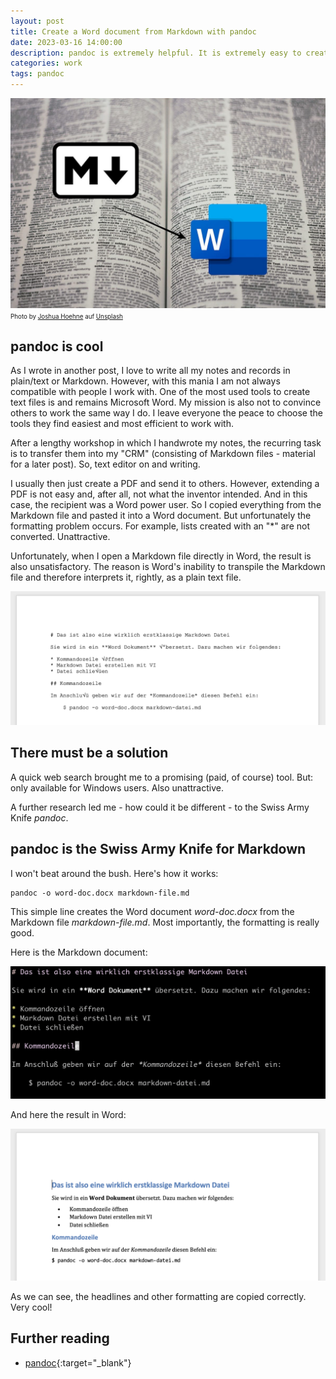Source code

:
 ```yaml
---
layout: post
title: Create a Word document from Markdown with pandoc
date: 2023-03-16 14:00:00
description: pandoc is extremely helpful. It is extremely easy to create a Word document from a Markdown document.
categories: work
tags: pandoc
---
```


![Markdown Word](/assets/images/markdown-word.jpg)
<span style="font-size: 0.7em">Photo by <a href="https://unsplash.com/@mrthetrain?utm_source=unsplash&utm_medium=referral&utm_content=creditCopyText" target="_blank">Joshua Hoehne</a> auf <a href="https://unsplash.com/de/fotos/YPgTovTiUv4?utm_source=unsplash&utm_medium=referral&utm_content=creditCopyText" target="_blank">Unsplash</a></span>

## pandoc is cool

As I wrote in another post, I love to write all my notes and records in plain/text or Markdown. However, with this mania I am not always compatible with people I work with. One of the most used tools to create text files is and remains Microsoft Word. My mission is also not to convince others to work the same way I do. I leave everyone the peace to choose the tools they find easiest and most efficient to work with.

After a lengthy workshop in which I handwrote my notes, the recurring task is to transfer them into my "CRM" (consisting of Markdown files - material for a later post). So, text editor on and writing.

I usually then just create a PDF and send it to others. However, extending a PDF is not easy and, after all, not what the inventor intended. And in this case, the recipient was a Word power user. So I copied everything from the Markdown file and pasted it into a Word document. But unfortunately the formatting problem occurs. For example, lists created with an "*" are not converted. Unattractive.

Unfortunately, when I open a Markdown file directly in Word, the result is also unsatisfactory. The reason is Word's inability to transpile the Markdown file and therefore interprets it, rightly, as a plain text file.

![Markdown in Word](/assets/images/markdown-in-word.png)

## There must be a solution

A quick web search brought me to a promising (paid, of course) tool. But: only available for Windows users. Also unattractive.

A further research led me - how could it be different - to the Swiss Army Knife *pandoc*.

## pandoc is the Swiss Army Knife for Markdown

I won't beat around the bush. Here's how it works:

    pandoc -o word-doc.docx markdown-file.md

This simple line creates the Word document *word-doc.docx* from the Markdown file *markdown-file.md*. Most importantly, the formatting is really good.

Here is the Markdown document:

![markdown document](/assets/images/markdown-doc.png)

And here the result in Word:

![Markdown document](/assets/images/word-doc.png)

As we can see, the headlines and other formatting are copied correctly. Very cool!

## Further reading

* [pandoc](https://pandoc.org/){:target="_blank"}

----------------------------------------

[Exercise]: From the first line to the last, repeat the records exactly, leaving out the pictures.

[Exercise output]:
Source code

:
 ```yaml
---
layout: post
title: Create a Word document from Markdown with pandoc
date: 2023-03-16 14:00:00
description: pandoc is extremely helpful. It is extremely easy to create a Word document from a Markdown document.
categories: work
tags: pandoc
---
```


![Markdown Word](/assets/images/markdown-word.jpg)
<span style="font-size: 0.7em">Photo by <a href="https://unsplash.com/@mrthetrain?utm_source=unsplash&utm_medium=referral&utm_content=creditCopyText" target="_blank">Joshua Hoehne</a> auf <a href="https://unsplash.com/de/fotos/YPgTovTiUv4?utm_source=unsplash&utm_medium=referral&utm_content=creditCopyText" target="_blank">Unsplash</a></span>

## pandoc is cool

As I wrote in another post, I love to write all my notes and records in plain/text or Markdown. However, with this mania I am not always compatible with people I work with. One of the most used tools to create text files is and remains Microsoft Word. My mission is also not to convince others to work the same way I do. I leave everyone the peace to choose the tools they find easiest and most efficient to work with.

After a lengthy workshop in which I handwrote my notes, the recurring task is to transfer them into my "CRM" (consisting of Markdown files - material for a later post). So, text editor on and writing.

I usually then just create a PDF and send it to others. However, extending a PDF is not easy and, after all, not what the inventor intended. And in this case, the recipient was a Word power user. So I copied everything from the Markdown file and pasted it into a Word document. But unfortunately the formatting problem occurs. For example, lists created with an "*" are not converted. Unattractive.

Unfortunately, when I open a Markdown file directly in Word, the result is also unsatisfactory. The reason is Word's inability to transpile the Markdown file and therefore interprets it, rightly, as a plain text file.

![Markdown in Word](/assets/images/markdown-in-word.png)

## There must be a solution

A quick web search brought me to a promising (paid, of course) tool. But: only available for Windows users. Also unattractive.

A further research led me - how could it be different - to the Swiss Army Knife *pandoc*.

## pandoc is the Swiss Army Knife for Markdown

I won't beat around the bush. Here's how it works:

    pandoc -o word-doc.docx markdown-file.md

This simple line creates the Word document *word-doc.docx* from the Markdown file *markdown-file.md*. Most importantly, the formatting is really good.

Here is the Markdown document:

![markdown document](/assets/images/markdown-doc.png)

And here the result in Word:

![Markdown document](/assets/images/word-doc.png)

As we can see, the headlines and other formatting are copied correctly. Very cool!

## Further reading

* [pandoc](https://pandoc.org/){:target="_blank"}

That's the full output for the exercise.